→ **WHAT THE TASK REQUIRES**
Search the records below for the string "uses" and copy each line where it turns up.

━━━━━━━━━━━━━━━━━━━━

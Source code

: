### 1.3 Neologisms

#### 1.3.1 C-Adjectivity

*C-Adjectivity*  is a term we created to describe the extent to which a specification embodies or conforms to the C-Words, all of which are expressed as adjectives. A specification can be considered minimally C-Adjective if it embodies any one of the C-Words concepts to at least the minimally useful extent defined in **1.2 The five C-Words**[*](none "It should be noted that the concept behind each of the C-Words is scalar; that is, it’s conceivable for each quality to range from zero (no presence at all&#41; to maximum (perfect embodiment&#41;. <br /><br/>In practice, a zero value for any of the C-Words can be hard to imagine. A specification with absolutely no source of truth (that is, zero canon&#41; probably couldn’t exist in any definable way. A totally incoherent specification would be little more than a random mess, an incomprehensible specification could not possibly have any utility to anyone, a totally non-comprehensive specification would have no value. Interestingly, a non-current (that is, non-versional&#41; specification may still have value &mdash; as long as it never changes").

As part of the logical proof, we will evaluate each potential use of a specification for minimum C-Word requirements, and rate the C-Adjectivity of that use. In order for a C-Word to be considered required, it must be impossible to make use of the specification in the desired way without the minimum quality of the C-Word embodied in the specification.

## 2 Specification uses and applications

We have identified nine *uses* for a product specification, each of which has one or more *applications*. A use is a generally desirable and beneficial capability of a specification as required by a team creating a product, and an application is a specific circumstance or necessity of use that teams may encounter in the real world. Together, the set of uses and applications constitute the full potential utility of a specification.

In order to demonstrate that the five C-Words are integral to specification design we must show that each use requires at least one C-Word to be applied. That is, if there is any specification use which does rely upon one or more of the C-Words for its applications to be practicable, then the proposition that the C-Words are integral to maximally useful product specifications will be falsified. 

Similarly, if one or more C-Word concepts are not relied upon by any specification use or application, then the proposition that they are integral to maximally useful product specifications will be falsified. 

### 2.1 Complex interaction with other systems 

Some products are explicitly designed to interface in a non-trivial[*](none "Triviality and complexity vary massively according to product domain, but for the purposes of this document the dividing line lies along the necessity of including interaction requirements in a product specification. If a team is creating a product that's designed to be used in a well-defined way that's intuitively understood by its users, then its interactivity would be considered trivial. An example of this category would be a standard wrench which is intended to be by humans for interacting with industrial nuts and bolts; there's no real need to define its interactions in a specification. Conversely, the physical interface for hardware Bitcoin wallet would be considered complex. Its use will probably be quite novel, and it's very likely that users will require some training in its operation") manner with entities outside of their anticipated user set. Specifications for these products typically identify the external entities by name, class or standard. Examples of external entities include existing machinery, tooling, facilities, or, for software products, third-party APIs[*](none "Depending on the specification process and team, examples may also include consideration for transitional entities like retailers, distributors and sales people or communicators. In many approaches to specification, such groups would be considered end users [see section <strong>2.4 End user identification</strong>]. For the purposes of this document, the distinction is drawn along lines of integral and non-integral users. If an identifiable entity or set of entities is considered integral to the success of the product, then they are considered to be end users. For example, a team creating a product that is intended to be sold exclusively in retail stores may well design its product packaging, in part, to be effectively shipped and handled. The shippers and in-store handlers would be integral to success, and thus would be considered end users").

━━━━━━━━━━━━━━━━━━━━

→ **THE ANSWER**
## 2 Specification uses and applications
We have identified nine *uses* for a product specification, each of which has one or more *applications*. A use is a generally desirable and beneficial capability of a specification as required by a team creating a product, and an application is a specific circumstance or necessity of use that teams may encounter in the real world. Together, the set of uses and applications constitute the full potential utility of a specification.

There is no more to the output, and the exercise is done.